Return, word for word, the lines of the listing below from the one with "metodo- ScreenToWorldPos: Converte" through the one with "metodo- hash33: Faz", and no other lines.

● ● ● ● ●

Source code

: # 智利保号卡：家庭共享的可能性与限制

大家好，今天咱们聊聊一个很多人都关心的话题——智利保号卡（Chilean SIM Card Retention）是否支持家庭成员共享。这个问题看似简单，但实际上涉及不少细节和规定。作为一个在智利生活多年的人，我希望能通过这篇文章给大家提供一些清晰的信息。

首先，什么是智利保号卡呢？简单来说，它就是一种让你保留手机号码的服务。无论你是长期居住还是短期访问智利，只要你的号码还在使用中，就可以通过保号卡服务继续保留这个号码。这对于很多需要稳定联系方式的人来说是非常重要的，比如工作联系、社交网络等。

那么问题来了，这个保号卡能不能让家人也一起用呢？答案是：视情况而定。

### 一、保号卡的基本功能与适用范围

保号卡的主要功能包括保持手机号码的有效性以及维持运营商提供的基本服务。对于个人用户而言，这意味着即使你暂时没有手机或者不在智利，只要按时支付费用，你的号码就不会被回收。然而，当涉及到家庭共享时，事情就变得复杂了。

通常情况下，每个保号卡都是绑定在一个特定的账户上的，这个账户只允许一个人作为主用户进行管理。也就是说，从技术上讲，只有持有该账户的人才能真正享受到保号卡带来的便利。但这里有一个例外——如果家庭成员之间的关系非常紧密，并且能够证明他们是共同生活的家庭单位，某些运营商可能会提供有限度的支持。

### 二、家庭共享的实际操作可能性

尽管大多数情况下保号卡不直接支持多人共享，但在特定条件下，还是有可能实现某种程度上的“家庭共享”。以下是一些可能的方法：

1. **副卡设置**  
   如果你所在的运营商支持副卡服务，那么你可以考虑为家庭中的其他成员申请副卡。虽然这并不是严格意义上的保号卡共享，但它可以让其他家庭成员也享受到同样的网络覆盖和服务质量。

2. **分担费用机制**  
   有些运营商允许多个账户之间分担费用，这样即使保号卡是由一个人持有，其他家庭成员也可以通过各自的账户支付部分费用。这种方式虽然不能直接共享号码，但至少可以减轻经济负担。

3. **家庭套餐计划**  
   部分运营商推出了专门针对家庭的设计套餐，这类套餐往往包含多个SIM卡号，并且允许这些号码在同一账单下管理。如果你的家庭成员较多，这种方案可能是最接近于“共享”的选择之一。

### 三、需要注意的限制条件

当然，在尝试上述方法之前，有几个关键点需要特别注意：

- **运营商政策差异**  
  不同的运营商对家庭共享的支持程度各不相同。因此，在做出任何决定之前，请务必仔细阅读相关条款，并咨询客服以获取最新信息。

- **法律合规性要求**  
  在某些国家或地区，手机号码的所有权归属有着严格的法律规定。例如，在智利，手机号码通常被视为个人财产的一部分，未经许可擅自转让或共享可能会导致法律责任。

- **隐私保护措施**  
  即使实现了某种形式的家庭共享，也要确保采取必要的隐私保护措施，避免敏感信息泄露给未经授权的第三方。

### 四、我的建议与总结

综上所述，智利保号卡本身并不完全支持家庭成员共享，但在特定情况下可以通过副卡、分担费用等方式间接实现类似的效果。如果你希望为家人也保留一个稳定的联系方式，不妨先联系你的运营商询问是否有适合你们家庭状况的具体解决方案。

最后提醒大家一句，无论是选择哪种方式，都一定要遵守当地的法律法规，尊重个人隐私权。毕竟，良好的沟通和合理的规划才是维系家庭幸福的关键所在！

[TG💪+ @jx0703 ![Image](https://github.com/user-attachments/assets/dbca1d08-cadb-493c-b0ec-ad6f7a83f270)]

● ● ● ● ●

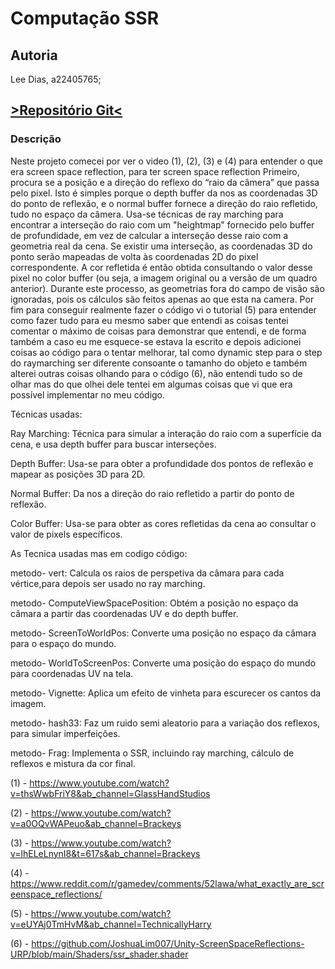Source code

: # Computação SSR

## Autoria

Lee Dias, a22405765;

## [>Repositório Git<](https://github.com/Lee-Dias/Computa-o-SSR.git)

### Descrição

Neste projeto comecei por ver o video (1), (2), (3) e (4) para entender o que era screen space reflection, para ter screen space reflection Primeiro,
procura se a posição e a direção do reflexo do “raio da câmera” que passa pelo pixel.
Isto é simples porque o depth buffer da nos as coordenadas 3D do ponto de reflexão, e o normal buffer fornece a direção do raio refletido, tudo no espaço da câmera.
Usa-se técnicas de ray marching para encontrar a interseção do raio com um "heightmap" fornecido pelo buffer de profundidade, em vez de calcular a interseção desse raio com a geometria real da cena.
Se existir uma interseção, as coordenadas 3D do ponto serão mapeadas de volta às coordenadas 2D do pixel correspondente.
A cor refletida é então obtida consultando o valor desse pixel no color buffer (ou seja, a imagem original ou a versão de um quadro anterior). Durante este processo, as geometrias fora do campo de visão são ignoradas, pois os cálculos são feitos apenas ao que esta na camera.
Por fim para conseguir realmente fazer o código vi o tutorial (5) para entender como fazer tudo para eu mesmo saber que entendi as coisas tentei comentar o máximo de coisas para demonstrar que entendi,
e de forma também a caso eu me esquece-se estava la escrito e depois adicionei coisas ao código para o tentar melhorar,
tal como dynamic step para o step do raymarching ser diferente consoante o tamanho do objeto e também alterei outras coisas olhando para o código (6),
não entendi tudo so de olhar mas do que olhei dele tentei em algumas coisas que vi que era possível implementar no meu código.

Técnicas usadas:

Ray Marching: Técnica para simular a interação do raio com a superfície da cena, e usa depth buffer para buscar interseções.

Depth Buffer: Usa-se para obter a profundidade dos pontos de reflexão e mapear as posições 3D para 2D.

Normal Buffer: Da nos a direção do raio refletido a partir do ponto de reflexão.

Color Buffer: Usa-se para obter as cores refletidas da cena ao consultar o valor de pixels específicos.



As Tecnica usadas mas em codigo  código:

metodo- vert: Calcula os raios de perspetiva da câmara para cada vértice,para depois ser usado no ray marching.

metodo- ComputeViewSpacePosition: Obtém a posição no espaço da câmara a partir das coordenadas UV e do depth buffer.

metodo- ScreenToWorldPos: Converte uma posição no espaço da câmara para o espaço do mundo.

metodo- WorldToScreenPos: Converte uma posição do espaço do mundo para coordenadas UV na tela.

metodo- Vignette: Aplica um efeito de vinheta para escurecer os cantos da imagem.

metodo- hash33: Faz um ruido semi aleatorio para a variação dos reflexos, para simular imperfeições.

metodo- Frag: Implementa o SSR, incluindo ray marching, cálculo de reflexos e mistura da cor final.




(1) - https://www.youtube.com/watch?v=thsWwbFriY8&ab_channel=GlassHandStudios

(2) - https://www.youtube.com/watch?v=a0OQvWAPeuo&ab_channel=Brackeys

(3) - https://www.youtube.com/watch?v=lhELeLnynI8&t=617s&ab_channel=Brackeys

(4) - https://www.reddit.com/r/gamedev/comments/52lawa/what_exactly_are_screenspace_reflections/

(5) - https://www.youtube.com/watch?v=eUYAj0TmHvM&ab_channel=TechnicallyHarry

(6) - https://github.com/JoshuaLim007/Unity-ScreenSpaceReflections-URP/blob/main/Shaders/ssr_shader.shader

● ● ● ● ●

» **ANSWER SPACE**
metodo- ScreenToWorldPos: Converte uma posição no espaço da câmara para o espaço do mundo.

metodo- WorldToScreenPos: Converte uma posição do espaço do mundo para coordenadas UV na tela.

metodo- Vignette: Aplica um efeito de vinheta para escurecer os cantos da imagem.

metodo- hash33: Faz um ruido semi aleatorio para a variação dos reflexos, para simular imperfeições.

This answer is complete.